It is the superior indicated in the constitutions of the religious institute concerned (the superior general or the provincial) who is to establish the house after obtaining in writing the consent of bishop of the diocese. In addition, the permission of the Holy See is required for establishing a monastery of nuns. The word "nuns" applies in canon law to women religious whose vows are classified as solemn. These normally live a contemplative cloistered life of meditation and prayer. Other women religious do not need permission from the Holy See to establish a new house.
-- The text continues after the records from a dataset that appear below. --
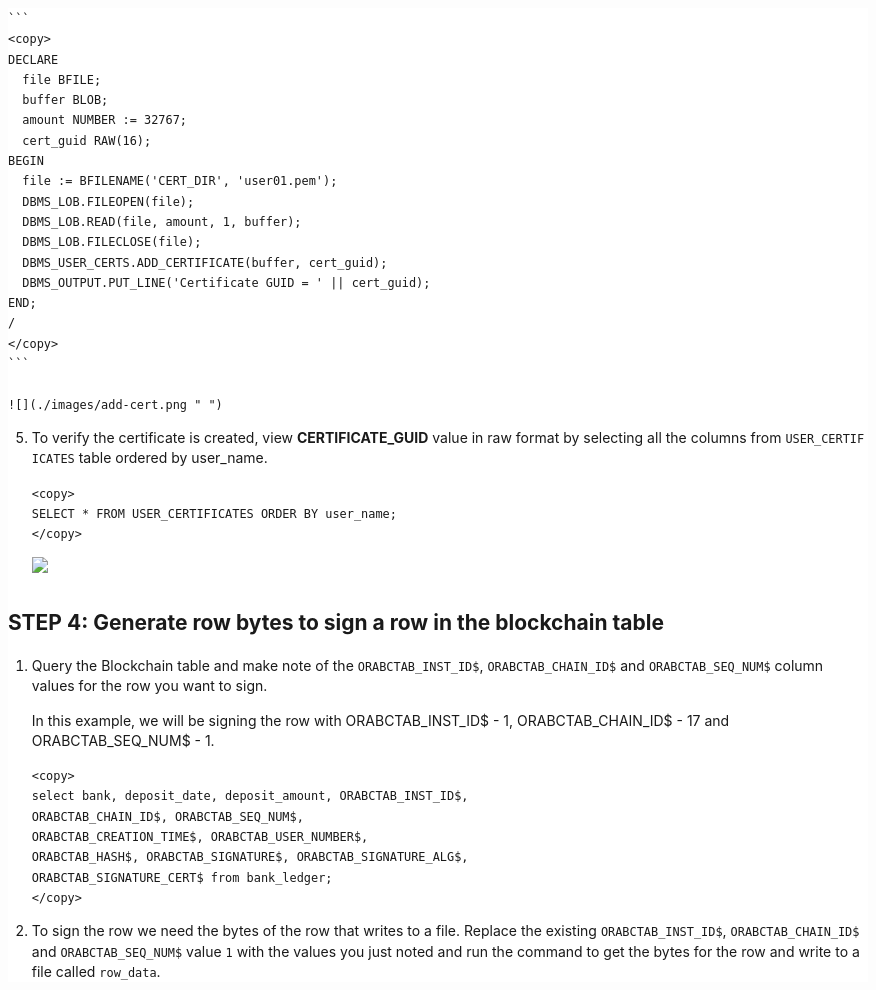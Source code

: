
 	```
	<copy>
	DECLARE
  	  file BFILE;
  	  buffer BLOB;
  	  amount NUMBER := 32767;
  	  cert_guid RAW(16);
	BEGIN
  	  file := BFILENAME('CERT_DIR', 'user01.pem');
      DBMS_LOB.FILEOPEN(file);
	  DBMS_LOB.READ(file, amount, 1, buffer);
	  DBMS_LOB.FILECLOSE(file);
	  DBMS_USER_CERTS.ADD_CERTIFICATE(buffer, cert_guid);
	  DBMS_OUTPUT.PUT_LINE('Certificate GUID = ' || cert_guid);
	END;
	/
	</copy>
	```

	![](./images/add-cert.png " ")

5. To verify the certificate is created, view **CERTIFICATE_GUID** value in raw format by selecting all the columns from `USER_CERTIFICATES` table ordered by user\_name.
	```
	<copy>
	SELECT * FROM USER_CERTIFICATES ORDER BY user_name;
	</copy>
	```

	![](./images/select.png " ")

## **STEP 4**: Generate row bytes to sign a row in the blockchain table

1. Query the Blockchain table and make note of the `ORABCTAB_INST_ID$`, `ORABCTAB_CHAIN_ID$` and `ORABCTAB_SEQ_NUM$` column values for the row you want to sign.

	In this example, we will be signing the row with ORABCTAB\_INST\_ID$ - 1, ORABCTAB\_CHAIN\_ID$ - 17 and ORABCTAB\_SEQ\_NUM$ - 1.

	```
	<copy>
	select bank, deposit_date, deposit_amount, ORABCTAB_INST_ID$,
	ORABCTAB_CHAIN_ID$, ORABCTAB_SEQ_NUM$,
	ORABCTAB_CREATION_TIME$, ORABCTAB_USER_NUMBER$,
	ORABCTAB_HASH$, ORABCTAB_SIGNATURE$, ORABCTAB_SIGNATURE_ALG$,
	ORABCTAB_SIGNATURE_CERT$ from bank_ledger;
	</copy>
	```

2. To sign the row we need the bytes of the row that writes to a file. Replace the existing `ORABCTAB_INST_ID$`, `ORABCTAB_CHAIN_ID$` and `ORABCTAB_SEQ_NUM$` value `1` with the values you just noted and run the command to get the bytes for the row and write to a file called `row_data`.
In 451, the Council of Chalcedon laid down the condition of the assent of the bishop. Privileges granted to the mendicant orders in the 13th century caused frequent derogations from the law, but the Council of Trent restored the ancient discipline (Sess. XXV, de Reg., cap. iii). The term used in the Code of Canon Law is "bishop", not "ordinary". Accordingly, the required permission cannot be given by a vicar-general or a diocesan administrator. The permission of the parish priest of the place is not required.

== Conditions ==

Consideration must be given to the advantage that is to accrue to the Church and the religious institute from establishment of the house and to the requirements for the members to live their religious life properly. A prudent judgment that the sustenance of the community will be provided for is also a condition.

== Effects ==

Once it has obtained the consent of the bishop for the establishment of the house, the religious community has the right
1. to lead a life that accords with the character and proper purposes of the institute;
2. to exercise in accordance with canon law the works proper to the institute while observing any conditions that the bishop has attached to his granting of consent;
3. for clerical institutes to have a church in a place agreed on with the bishop and to perform sacred ministry in accordance with canon law.